*PROBLEM:*
Look at the data below and print exactly the lines from its first line through the line with "待处理的任务分为常规任务和考"; the pictures stay out of the copy.
· · · · ·
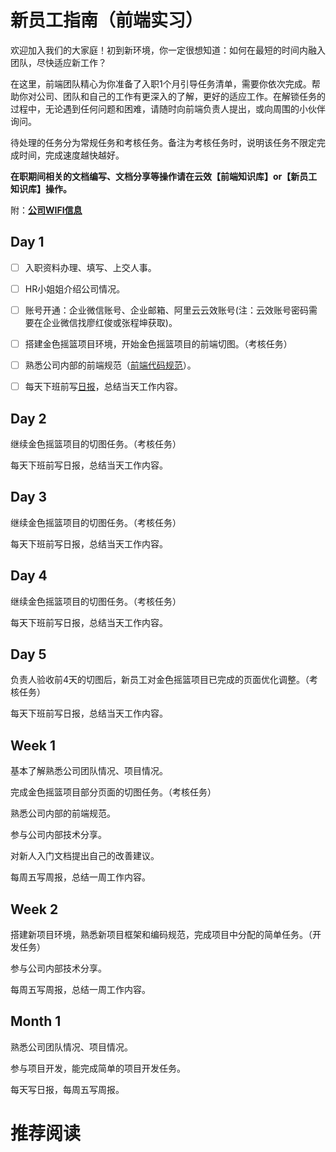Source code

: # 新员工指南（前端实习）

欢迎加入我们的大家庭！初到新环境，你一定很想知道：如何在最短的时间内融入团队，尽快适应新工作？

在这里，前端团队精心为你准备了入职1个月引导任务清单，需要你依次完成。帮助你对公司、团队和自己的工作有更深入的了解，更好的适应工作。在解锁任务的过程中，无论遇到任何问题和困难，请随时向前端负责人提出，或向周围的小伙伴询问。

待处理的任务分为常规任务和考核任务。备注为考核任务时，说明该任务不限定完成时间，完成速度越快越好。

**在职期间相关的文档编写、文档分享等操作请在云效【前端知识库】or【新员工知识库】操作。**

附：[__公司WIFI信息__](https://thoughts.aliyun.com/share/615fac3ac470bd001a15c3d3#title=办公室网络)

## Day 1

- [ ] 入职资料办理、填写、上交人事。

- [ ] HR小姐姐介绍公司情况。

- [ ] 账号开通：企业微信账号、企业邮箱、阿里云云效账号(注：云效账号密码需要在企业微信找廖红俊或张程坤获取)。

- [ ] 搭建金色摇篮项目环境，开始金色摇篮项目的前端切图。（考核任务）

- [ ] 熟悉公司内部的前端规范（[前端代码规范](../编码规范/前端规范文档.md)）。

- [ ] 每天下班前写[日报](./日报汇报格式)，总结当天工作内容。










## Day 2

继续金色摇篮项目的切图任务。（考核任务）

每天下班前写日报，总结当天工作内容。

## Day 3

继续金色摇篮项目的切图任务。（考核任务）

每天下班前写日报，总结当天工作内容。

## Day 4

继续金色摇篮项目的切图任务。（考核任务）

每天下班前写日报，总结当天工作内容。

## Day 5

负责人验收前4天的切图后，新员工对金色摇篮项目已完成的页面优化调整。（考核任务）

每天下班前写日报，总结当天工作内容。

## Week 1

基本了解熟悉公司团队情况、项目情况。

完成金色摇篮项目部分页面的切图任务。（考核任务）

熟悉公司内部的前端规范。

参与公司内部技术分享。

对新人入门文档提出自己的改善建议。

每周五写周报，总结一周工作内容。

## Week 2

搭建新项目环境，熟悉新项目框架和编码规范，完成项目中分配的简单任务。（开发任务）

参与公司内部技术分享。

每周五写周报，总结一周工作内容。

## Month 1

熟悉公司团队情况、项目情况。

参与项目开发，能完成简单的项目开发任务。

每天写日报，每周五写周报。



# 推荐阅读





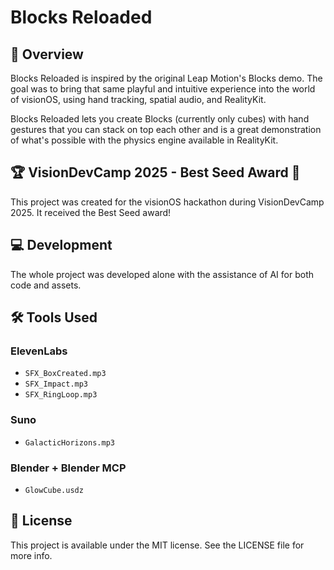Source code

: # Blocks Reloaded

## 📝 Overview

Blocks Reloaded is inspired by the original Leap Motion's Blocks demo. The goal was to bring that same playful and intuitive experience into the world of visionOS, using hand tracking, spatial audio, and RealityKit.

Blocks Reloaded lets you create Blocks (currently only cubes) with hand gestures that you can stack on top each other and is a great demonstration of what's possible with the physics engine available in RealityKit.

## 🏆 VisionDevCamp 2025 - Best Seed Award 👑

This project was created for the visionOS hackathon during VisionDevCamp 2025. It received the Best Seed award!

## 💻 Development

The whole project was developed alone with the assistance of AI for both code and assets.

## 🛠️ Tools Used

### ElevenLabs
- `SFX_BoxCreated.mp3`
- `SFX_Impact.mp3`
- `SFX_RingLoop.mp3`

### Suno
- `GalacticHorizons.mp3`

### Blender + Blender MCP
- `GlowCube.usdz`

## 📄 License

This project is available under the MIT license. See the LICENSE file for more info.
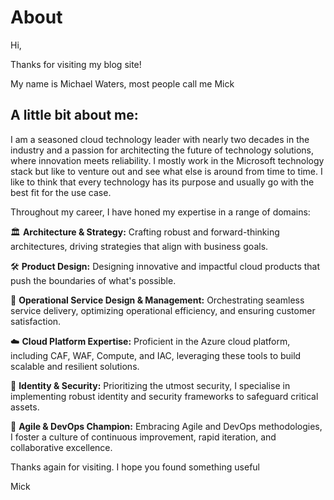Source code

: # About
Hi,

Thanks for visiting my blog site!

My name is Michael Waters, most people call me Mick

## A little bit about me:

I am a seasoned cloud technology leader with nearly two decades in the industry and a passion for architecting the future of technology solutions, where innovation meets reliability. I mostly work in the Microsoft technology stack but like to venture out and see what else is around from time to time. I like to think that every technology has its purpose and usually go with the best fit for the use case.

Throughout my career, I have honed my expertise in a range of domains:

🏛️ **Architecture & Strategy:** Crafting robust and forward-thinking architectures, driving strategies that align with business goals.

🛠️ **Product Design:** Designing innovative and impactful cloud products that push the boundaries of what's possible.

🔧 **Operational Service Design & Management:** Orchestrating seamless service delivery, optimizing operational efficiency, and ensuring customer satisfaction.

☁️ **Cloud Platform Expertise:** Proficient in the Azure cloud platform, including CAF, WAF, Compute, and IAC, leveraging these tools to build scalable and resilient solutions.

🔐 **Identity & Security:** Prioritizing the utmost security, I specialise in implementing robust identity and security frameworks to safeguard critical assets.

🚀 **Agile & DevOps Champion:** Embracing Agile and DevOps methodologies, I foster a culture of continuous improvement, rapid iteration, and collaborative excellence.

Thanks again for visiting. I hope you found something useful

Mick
· · · · ·
*ANSWER:*
Source code

: # 新员工指南（前端实习）

欢迎加入我们的大家庭！初到新环境，你一定很想知道：如何在最短的时间内融入团队，尽快适应新工作？

在这里，前端团队精心为你准备了入职1个月引导任务清单，需要你依次完成。帮助你对公司、团队和自己的工作有更深入的了解，更好的适应工作。在解锁任务的过程中，无论遇到任何问题和困难，请随时向前端负责人提出，或向周围的小伙伴询问。

待处理的任务分为常规任务和考核任务。备注为考核任务时，说明该任务不限定完成时间，完成速度越快越好。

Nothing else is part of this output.